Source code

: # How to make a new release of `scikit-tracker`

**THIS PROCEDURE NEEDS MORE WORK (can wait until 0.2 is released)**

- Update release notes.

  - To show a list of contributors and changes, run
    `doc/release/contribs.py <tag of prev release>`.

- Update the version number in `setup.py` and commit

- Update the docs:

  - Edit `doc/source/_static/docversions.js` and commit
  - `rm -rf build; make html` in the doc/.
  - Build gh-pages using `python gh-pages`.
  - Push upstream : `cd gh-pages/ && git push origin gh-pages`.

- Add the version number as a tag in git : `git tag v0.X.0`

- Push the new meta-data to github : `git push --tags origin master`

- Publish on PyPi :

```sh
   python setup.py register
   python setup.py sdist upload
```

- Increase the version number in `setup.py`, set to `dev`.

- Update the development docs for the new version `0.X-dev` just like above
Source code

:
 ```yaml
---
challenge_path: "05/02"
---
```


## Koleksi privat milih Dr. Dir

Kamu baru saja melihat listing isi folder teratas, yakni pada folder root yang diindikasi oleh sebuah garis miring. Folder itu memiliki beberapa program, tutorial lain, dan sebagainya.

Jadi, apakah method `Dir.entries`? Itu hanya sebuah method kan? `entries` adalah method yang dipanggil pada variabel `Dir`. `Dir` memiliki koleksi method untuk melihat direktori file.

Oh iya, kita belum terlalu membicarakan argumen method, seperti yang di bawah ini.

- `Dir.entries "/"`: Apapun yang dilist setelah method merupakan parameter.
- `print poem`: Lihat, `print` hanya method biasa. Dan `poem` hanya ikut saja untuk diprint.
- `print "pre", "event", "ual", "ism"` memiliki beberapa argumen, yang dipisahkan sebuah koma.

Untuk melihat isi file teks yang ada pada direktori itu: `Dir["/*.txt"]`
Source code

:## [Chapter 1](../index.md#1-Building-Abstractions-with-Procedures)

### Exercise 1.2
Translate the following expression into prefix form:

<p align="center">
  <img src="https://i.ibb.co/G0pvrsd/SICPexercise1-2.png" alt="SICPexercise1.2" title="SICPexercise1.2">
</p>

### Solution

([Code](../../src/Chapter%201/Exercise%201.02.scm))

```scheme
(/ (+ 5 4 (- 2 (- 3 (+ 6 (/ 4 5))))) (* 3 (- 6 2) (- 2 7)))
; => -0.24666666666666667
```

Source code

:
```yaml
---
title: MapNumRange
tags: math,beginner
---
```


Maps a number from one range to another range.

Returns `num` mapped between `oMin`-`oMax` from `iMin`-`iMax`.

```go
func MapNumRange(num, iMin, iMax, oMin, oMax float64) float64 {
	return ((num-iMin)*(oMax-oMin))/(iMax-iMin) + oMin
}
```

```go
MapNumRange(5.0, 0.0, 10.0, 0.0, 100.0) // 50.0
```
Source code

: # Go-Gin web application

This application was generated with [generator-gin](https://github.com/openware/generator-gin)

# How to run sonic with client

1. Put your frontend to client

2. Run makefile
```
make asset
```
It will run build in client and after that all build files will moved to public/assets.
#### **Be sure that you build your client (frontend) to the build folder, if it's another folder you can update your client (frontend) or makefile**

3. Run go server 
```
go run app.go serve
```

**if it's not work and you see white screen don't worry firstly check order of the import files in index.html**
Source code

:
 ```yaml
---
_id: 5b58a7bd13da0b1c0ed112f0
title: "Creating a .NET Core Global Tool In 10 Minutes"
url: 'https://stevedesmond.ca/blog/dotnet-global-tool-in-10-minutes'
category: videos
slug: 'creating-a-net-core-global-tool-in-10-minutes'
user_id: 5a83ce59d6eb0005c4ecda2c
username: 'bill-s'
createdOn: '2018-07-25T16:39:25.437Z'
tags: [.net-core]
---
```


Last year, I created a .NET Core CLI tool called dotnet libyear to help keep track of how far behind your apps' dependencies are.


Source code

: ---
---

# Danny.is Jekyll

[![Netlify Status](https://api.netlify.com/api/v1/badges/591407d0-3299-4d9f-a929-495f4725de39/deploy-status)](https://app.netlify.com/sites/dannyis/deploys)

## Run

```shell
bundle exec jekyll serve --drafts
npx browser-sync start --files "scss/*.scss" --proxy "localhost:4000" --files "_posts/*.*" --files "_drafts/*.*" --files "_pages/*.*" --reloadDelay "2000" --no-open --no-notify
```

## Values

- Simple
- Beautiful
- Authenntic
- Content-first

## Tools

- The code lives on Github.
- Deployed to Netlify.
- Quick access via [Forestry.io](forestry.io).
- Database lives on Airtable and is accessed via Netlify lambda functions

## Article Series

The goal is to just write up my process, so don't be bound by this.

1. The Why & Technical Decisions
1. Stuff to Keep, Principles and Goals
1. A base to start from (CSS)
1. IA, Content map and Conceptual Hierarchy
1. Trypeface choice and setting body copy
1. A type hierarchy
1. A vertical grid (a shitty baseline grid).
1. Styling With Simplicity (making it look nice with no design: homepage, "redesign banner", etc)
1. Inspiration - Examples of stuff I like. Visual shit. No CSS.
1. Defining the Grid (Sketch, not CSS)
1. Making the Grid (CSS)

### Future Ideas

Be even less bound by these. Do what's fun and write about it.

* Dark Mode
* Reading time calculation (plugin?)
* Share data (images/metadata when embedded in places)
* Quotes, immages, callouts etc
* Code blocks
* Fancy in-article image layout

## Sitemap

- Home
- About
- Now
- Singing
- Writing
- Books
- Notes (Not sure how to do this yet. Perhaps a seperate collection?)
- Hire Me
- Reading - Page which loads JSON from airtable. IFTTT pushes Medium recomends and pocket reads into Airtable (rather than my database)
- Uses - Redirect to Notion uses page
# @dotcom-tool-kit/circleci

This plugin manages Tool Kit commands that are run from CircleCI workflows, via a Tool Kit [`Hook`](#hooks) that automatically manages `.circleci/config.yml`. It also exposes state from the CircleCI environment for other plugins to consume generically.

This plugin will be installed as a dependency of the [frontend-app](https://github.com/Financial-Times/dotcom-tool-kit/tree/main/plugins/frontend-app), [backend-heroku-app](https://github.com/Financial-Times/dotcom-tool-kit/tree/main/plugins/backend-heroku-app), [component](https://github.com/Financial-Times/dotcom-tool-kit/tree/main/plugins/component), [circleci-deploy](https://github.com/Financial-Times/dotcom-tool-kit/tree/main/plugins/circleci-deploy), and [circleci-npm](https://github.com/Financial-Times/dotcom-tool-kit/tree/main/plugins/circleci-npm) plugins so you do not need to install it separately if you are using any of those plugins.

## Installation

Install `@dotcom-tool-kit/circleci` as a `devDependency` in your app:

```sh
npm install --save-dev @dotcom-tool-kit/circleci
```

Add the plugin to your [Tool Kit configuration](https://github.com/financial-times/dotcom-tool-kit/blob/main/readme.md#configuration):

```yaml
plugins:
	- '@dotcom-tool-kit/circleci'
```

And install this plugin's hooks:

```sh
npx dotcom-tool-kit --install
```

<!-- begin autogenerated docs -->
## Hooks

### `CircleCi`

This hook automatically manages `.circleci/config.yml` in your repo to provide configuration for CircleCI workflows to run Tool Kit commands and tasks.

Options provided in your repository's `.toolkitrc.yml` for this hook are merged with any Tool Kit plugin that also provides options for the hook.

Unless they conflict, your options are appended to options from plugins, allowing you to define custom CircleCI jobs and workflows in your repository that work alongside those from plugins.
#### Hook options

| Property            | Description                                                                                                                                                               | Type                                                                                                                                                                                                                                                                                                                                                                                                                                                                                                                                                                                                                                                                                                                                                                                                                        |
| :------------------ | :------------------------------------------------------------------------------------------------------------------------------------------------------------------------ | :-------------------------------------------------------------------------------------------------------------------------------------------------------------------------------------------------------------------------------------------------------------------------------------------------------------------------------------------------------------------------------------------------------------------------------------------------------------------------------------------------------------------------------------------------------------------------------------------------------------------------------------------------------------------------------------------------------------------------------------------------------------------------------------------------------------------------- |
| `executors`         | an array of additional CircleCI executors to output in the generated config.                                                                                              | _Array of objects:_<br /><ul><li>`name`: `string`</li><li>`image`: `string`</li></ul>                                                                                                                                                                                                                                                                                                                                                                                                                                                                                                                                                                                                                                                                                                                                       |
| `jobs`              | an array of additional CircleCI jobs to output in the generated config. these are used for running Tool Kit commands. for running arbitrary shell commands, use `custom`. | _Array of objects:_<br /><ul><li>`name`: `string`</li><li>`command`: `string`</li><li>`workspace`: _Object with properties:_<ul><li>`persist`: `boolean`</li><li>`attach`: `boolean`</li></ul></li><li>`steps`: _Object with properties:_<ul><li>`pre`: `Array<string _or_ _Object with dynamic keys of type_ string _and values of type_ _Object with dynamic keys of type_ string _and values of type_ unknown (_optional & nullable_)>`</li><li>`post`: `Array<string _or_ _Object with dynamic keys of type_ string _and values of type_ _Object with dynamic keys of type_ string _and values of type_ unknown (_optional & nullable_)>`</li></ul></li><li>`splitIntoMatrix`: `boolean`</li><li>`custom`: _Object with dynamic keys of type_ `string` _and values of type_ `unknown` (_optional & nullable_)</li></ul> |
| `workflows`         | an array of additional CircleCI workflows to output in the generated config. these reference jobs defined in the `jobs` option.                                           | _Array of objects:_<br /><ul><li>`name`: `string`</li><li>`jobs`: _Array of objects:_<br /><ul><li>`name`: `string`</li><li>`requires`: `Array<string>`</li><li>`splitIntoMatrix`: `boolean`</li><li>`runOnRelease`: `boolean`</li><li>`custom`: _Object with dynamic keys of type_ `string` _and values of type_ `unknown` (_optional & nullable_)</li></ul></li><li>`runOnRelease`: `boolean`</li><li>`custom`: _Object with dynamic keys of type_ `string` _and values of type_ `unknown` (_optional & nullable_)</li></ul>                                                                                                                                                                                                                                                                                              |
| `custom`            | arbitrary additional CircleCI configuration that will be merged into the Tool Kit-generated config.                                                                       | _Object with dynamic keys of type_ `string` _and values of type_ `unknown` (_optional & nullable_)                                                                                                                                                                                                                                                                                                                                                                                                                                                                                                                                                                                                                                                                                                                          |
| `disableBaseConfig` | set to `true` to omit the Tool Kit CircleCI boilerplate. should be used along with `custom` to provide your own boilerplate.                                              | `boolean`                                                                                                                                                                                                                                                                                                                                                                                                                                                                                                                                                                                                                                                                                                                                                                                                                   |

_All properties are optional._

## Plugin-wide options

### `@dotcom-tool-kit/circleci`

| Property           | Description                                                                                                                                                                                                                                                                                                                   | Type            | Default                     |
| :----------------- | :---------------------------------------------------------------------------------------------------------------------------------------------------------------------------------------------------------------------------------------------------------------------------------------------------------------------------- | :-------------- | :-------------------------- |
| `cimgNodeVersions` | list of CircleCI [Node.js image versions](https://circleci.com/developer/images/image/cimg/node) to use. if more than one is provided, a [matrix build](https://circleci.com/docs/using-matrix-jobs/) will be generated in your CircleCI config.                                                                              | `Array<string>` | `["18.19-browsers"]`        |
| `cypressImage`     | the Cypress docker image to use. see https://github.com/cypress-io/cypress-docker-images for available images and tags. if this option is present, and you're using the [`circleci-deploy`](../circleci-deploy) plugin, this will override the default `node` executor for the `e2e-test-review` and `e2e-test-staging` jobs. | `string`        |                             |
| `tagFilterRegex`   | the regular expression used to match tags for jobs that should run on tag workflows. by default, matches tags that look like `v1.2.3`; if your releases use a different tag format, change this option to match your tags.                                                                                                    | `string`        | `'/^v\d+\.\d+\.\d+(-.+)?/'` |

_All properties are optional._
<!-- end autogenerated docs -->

++++++++++++++++++++

In the records above, how many lines hold "origin"? Only the number is wanted.

■ Answer to the exercise ■
2